7 funky facts about the penis and testicles

Kinderling News & Features

Motherhood is an education, right?

If you’ve been blessed with a little prince, but are completely clueless when it comes to the ins and outs of male genitalia, then you might want to take note of these little-known quirky facts.

1. Looks like a package

Tell your hubby to settle down, because it’s very common for male newborns to have extra large balls compared to the size of their penis or the rest of the body. It’s actually swelling caused by the extra fluid which occurs when the testicles descend from the abdomen and into the scrotum (around the time of birth). After a few months, the swelling goes down and their ‘package’ looks more in proportion.

2. Wakey wakey

Baby boys can begin having erections as early as in the womb! So don’t be shocked if you see the little chap standing to attention at any point when you’re giving your bub a bath or changing their nappy. It’s completely normal, not at all sexual and often caused by things such as their bladder being full or air touching their privates. It’s actually a really good sign that everything down there is working the way it should.

3. More than one ...

Boys can be born with not one, but two penises. Called diphallus, it’s a pretty rare condition affecting only one in every five to six million males, and is often accompanied by other genital abnormalities. It’s also unlikely that both penises would be functional and surgery is generally required.

4. Little is fixable

If your newborn’s penis is less than 1.9cm when stretched then it’s considered abnormal and is most likely a micropenis (caused by a hormonal issue). Other causes of an ‘inconspicuous penis’ (yes that’s the real term) are a webbed, trapped or concealed penis – which can be a result of excess scrotum skin or the pubic fat pad burying or trapping the penis. All fixable with treatment or surgery – phew. 

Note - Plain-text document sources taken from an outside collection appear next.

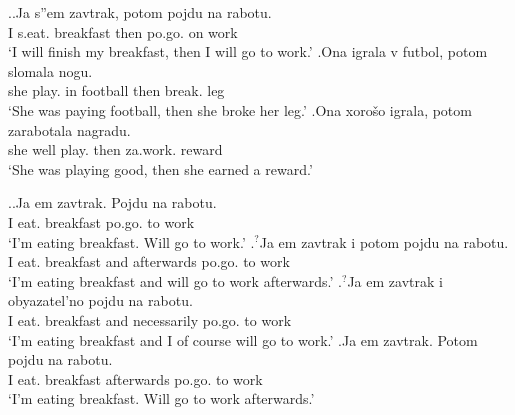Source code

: \ex.\ag.\label{breakfast:potom}Ja s''em\textsuperscript{\PF} zavtrak, potom pojdu\textsuperscript{\PF} na rabotu.\\
I s.eat. breakfast then po.go. on work\\
\trans `I will finish my breakfast, then I will go to work.'
\bg.\label{football:potom}Ona igrala\textsuperscript{\IPF} v futbol, potom slomala\textsuperscript{\PF} nogu.\\
she play. in football then break. leg\\
\trans `She was paying football, then she broke her leg.'
\bg.\label{ex:cause:potom}Ona xoro\v{s}o igrala\textsuperscript{\IPF}, potom zarabotala\textsuperscript{\PF} nagradu.\\
she well play. then za.work. reward\\
\trans `She was playing good, then she earned a reward.'

\ex.\label{test3}\ag.\label{test31}Ja em\textsuperscript{\IPF} zavtrak. Pojdu\textsuperscript{\PF} na rabotu.\\ 
I eat. breakfast po.go. to work\\
\trans `I'm eating breakfast. Will go to work.'
\bg.\label{test32}$^?$Ja em\textsuperscript{\IPF} zavtrak i potom pojdu\textsuperscript{\PF} na rabotu.\\ 
I eat. breakfast and afterwards po.go. to work\\
\trans `I'm eating breakfast and will go to work afterwards.'
\bg.\label{test33}$^?$Ja em\textsuperscript{\IPF} zavtrak i obyazatel’no pojdu\textsuperscript{\PF} na rabotu.\\
I eat. breakfast and necessarily po.go. to work\\
\trans `I'm eating breakfast and I of course will go to work.'
\bg.\label{test34}Ja em\textsuperscript{\IPF} zavtrak. Potom pojdu\textsuperscript{\PF} na rabotu.\\
I eat. breakfast afterwards po.go. to work\\
\trans `I'm eating breakfast. Will go to work afterwards.'

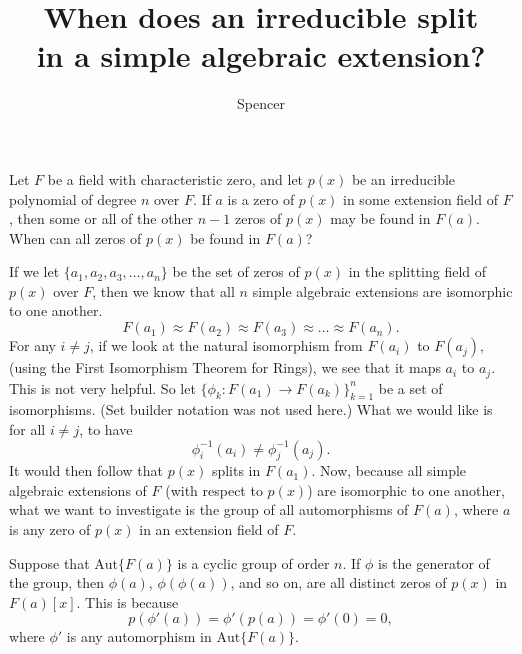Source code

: \documentclass{article}
\title{When does an irreducible split\\in a simple algebraic extension?}
\author{Spencer}
\begin{document}
\maketitle

\newcommand{\Aut}{\mbox{Aut}}

Let $F$ be a field with characteristic zero, and let $p(x)$ be an irreducible
polynomial of degree $n$ over $F$.  If $a$ is a zero of $p(x)$ in some extension field
of $F$, then some or all of the other $n-1$ zeros of $p(x)$ may be found in $F(a)$.
When can all zeros of $p(x)$ be found in $F(a)$?

If we let $\{a_1,a_2,a_3,\dots,a_n\}$ be the set of zeros of $p(x)$ in the
splitting field of $p(x)$ over $F$, then we know that all $n$ simple algebraic
extensions are isomorphic to one another.
\begin{equation*}
F(a_1)\approx F(a_2)\approx F(a_3)\approx\dots\approx F(a_n).
\end{equation*}
For any $i\neq j$, if we look at the natural isomorphism from
$F(a_i)$ to $F(a_j)$, (using the First Isomorphism Theorem for Rings),
we see that it maps $a_i$ to $a_j$.  This is not very helpful.
So let $\{\phi_k:F(a_1)\to F(a_k)\}_{k=1}^n$ be a set of isomorphisms.
(Set builder notation was not used here.)
What we would like is for all $i\neq j$, to have
\begin{equation*}
\phi^{-1}_i(a_i)\neq \phi^{-1}_j(a_j).
\end{equation*}
It would then follow that $p(x)$ splits in $F(a_1)$.  Now, because
all simple algebraic extensions of $F$ (with respect to $p(x)$) are
isomorphic to one another, what we want to investigate is the
group of all automorphisms of $F(a)$, where $a$ is any zero of $p(x)$ in
an extension field of $F$.

Suppose that $\Aut\{F(a)\}$ is a cyclic group of order $n$.  If $\phi$
is the generator of the group, then $\phi(a)$, $\phi(\phi(a))$, and
so on, are all distinct zeros of $p(x)$ in $F(a)[x]$.  This is because
\begin{equation*}
p(\phi'(a))=\phi'(p(a))=\phi'(0)=0,
\end{equation*}
where $\phi'$ is any automorphism in $\Aut\{F(a)\}$.
\end{document}
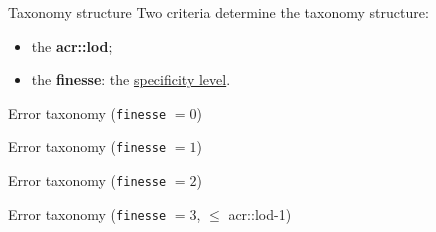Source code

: \documentclass[10pt]{beamer}
\begin{document}
        \begin{frame}{Taxonomy structure}
            Two criteria determine the taxonomy structure:
            \begin{itemize}[label=$\blacktriangleright$, font=\color{IGNGreen}, itemsep=2em]
                \item<2-> the \textbf{\acrfull{acr::lod}};
                \item<3-> the \textbf{finesse}: the \underline{specificity level}.
            \end{itemize}
        \end{frame}
        \begin{frame}{Error taxonomy (\texttt{finesse} $= 0$)}
            
        \end{frame}
        \begin{frame}{Error taxonomy (\texttt{finesse} $= 1$)}
            
        \end{frame}
        \begin{frame}{Error taxonomy (\texttt{finesse} $= 2$)}
            \only<1|handout:0>{
                
            }
        \end{frame}
        \begin{frame}{Error taxonomy (\texttt{finesse} $= 3$, $\leq$ \acrshort{acr::lod}-1)}
            
        \end{frame}
\end{document}
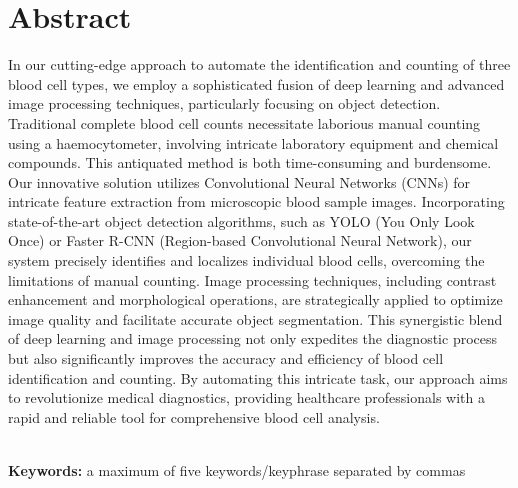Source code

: \chapter*{\center \Large  Abstract}

In our cutting-edge approach to automate the identification and counting of three blood cell 
types, we employ a sophisticated fusion of deep learning and advanced image processing 
techniques, particularly focusing on object detection. Traditional complete blood cell counts 
necessitate laborious manual counting using a haemocytometer, involving intricate laboratory 
equipment and chemical compounds. This antiquated method is both time-consuming and burdensome. 
Our innovative solution utilizes Convolutional Neural Networks (CNNs) for intricate feature 
extraction from microscopic blood sample images. Incorporating state-of-the-art object 
detection algorithms, such as YOLO (You Only Look Once) or Faster R-CNN (Region-based 
Convolutional Neural Network), our system precisely identifies and localizes individual blood 
cells, overcoming the limitations of manual counting. Image processing techniques, including 
contrast enhancement and morphological operations, are strategically applied to optimize image 
quality and facilitate accurate object segmentation. This synergistic blend of deep learning 
and image processing not only expedites the diagnostic process but also significantly improves 
the accuracy and efficiency of blood cell identification and counting. By automating this 
intricate task, our approach aims to revolutionize medical diagnostics, providing healthcare 
professionals with a rapid and reliable tool for comprehensive blood cell analysis.

~\\[1cm]
\noindent %
\textbf{Keywords:} a maximum of five keywords/keyphrase separated by commas

\vfill
\noindent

5. Puppetry of the Penis for kids

Yep, there’s an actual thing called penile gymnastics. Kind of like Puppetry of the Penis for kids, a doctor might encourage this with your uncircumcised toddler or preschooler if their foreskin is causing them pain or discomfort because it hasn’t yet detached from the head of their penis (which usually happens by around the age of two). Basically, they just have to try and push their penis up and down a few times each day to loosen the foreskin. However, if it gets stuck (and can’t be rolled back up) this is a medical emergency and you need to get them to a doctor stat.

6. No sperm (yet)

Boys don’t produce proper sperm cells until they reach puberty (around the age of 11). So even if your little man is having frequent erections or even touching himself, thankfully this will not lead to ejaculation as there is no sperm inside the testicles yet. This is also why their scrotum isn’t generally as sensitive as an adult male (i.e. a hit to the genitals with a rogue tennis ball won’t necessarily take them down, yet). However, care should still be taken in that area at all times.

7. You can break it

Technically a penis break is called a penile fracture because there is no actual bone in the organ. And although you might think it’s only adults who can get them (from intercourse or falling out of bed with an erection), they can also occur in toddlers. According to a UK study, the most common reason for penile fractures in boys aged two to four was recently toilet-trained little fellas crushing their penises with heavy toilet seats and lids. Ouch!

If you are at all concerned about your son’s genitalia, please speak with a doctor.